Work request ->
The full set of entries below, restated word for word and stripped of images, is the expected result.

Task material ->
---------------

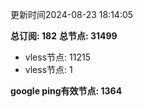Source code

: 更新时间2024-08-23 18:14:05

**总订阅: 182**
**总节点: 31499**
- vless节点: 11215
- vless节点: 1

**google ping有效节点: 1364**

---------------

Output below ->
Source code

: 更新时间2024-08-23 18:14:05

**总订阅: 182**
**总节点: 31499**
- vless节点: 11215
- vless节点: 1

**google ping有效节点: 1364**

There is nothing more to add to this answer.